Specific JAK inhibitors, such as ruxolitinib and tofacitinib, are being used systemically to treat myeloproliferative disorders that harbor an activated JAK2 mutant, as well as autoimmune diseases, such as rheumatoid arthritis, which has deregulated JAK/STAT activity [153,154], and they are used topically for cutaneous diseases such as alopecia areata and vitiligo [155,156]. Active clinical trials using ruxolitinib or tofacitinib in relapsed T or NK cell lymphomas, but not in CTCLs, are being conducted. STAT3 activation, which is associated with increased expression of the nuclear phosphorylated STAT3 form, has been described as a useful marker of MF cell transformation and clinical progression [42], making it an attractive therapeutic target for the treatment of this disease. This aim may be achieved by (i) inhibiting phosphorylation, (ii) preventing dimerization through the SH2 domains, (iii) blocking binding to the DNA, and/or (iv) downregulating expression. On the basis of the latter approach, AZD9150, a STAT3 antisense oligonucleotide, was evaluated in a phase Ib clinical trial in patients with diffuse large B-cell lymphoma in which STAT3 was associated with an aggressive disease phenotype. The study reported two CRs with a median duration of response of 10.7 months and two partial responses [157]. Although experimental and clinical findings support the use of JAK or STAT inhibitors in the treatment of CTCL, there is no formal proof that the clinical benefit depends on the pathway being activated.
5. Conclusions
The substrate for the clinical variability of MF/SS patients is dependent on the integration of a series of heterogeneous molecular alterations involving the TCR–PLCG1, CCR4/7–MAPK, TNFR/NF-κB, and JAK/STAT signaling pathways, with proliferative and survival signals derived from the MF/SS microenvironment. A more precise integration of all these variables can provide key prognostic and predictor information of value to the clinical management of MF/SS.

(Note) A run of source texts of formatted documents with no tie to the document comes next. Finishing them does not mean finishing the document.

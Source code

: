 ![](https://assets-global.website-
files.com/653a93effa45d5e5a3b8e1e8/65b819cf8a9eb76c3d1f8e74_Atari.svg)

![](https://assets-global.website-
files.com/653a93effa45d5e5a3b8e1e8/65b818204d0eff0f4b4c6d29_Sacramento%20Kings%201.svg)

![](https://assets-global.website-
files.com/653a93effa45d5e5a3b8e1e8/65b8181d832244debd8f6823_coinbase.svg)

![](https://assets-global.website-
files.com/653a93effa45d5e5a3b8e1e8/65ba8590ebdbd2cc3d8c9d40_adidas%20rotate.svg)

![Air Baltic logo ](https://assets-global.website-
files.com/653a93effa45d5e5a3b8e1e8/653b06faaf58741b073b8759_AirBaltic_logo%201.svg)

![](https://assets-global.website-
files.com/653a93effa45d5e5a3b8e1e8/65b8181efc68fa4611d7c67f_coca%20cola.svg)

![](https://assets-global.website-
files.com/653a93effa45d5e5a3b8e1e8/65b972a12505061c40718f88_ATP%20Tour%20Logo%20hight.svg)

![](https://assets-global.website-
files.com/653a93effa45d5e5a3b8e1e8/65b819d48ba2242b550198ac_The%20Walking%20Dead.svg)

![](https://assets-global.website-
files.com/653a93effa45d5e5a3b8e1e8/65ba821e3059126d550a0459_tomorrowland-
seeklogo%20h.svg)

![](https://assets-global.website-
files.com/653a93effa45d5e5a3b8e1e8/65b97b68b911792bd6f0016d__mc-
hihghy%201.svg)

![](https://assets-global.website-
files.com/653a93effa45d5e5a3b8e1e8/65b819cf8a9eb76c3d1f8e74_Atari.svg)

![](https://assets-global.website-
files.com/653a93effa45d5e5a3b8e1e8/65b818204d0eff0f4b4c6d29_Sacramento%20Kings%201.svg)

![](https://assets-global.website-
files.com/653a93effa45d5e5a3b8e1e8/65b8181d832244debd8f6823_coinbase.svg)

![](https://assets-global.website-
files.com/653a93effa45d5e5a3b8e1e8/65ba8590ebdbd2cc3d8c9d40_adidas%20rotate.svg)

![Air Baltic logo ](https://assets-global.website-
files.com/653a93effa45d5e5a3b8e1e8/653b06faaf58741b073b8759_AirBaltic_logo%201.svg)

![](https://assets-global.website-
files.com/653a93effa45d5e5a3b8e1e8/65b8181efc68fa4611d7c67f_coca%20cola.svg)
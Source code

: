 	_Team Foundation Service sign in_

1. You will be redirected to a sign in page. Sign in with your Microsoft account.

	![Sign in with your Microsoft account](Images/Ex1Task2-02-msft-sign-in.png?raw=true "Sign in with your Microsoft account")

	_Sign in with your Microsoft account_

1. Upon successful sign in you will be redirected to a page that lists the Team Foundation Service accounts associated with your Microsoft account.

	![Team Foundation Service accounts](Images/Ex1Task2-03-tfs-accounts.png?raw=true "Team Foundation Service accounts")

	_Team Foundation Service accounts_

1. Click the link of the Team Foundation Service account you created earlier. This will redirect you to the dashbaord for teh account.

Weaknesses regarding MF/SS survival seem to be dependence on activated STATs, deregulated PLCG1 downstream activity, epigenetic control of transcription through HDACs, and the addiction of the neoplastic cells to the pro-tumorigenic signals from the microenvironment. These molecules offer robust rationales for developing novel therapeutic approaches. In this regard, very promising results have been obtained in clinical trials designed to target specific molecules such as CD30, KIR3DL2, and CCR4.
We may hope that clinical trials in development or being designed will increase the number of molecular targets, facilitate the use of combinations of multiple drugs, and potentiate the therapeutic stratification of patients through integrative genomic analyses.
Author Contributions
N.G.-D., M.Á.P., P.L.O.-R. and J.P.V. reviewed the literature, as well as drafted and edited the text of this review. All authors have read and agreed to the published version of the manuscript.
Funding
This work was funded by grants from Instituto de Salud Carlos III (ISCIII), co-financed by FEDER: PI16/00156 and PI19/00204 to JPV, PI17/0957 to P.L.O.-R., J.P.V. and M.Á.P. also received private funding from the Asociación Luchamos Por La Vida (LPLV) and the Asociación Española Contra El Cancer (AECC), respectively. N.G.-D. was supported by a pre-doctoral contract from UC-IDIVAL.
Conflicts of Interest
M.Á.P. has received research funding from Millenium/Takeda, Gilead, and Kura, as well as lecture fees from Millenium/Takeda and Jansen. M.Á.P. has also been involved as a consultant and expert witness for Millenium/Takeda, Gilead, Celgene, Jansen, Nanostring, and Kyowa Kirin. And he is one of the inventors of Spanish patent P201231760. P.L.O.-R. has received research funding from MEDA and has been involved as a consultant and expert witness for 4SC, Takeda, Actelion, Innate Pharma, Recordati Rare Diseases, Kyowa Kirin, and miRagen. P.L.O.-R. is one of the inventors of Spanish patent P201231760.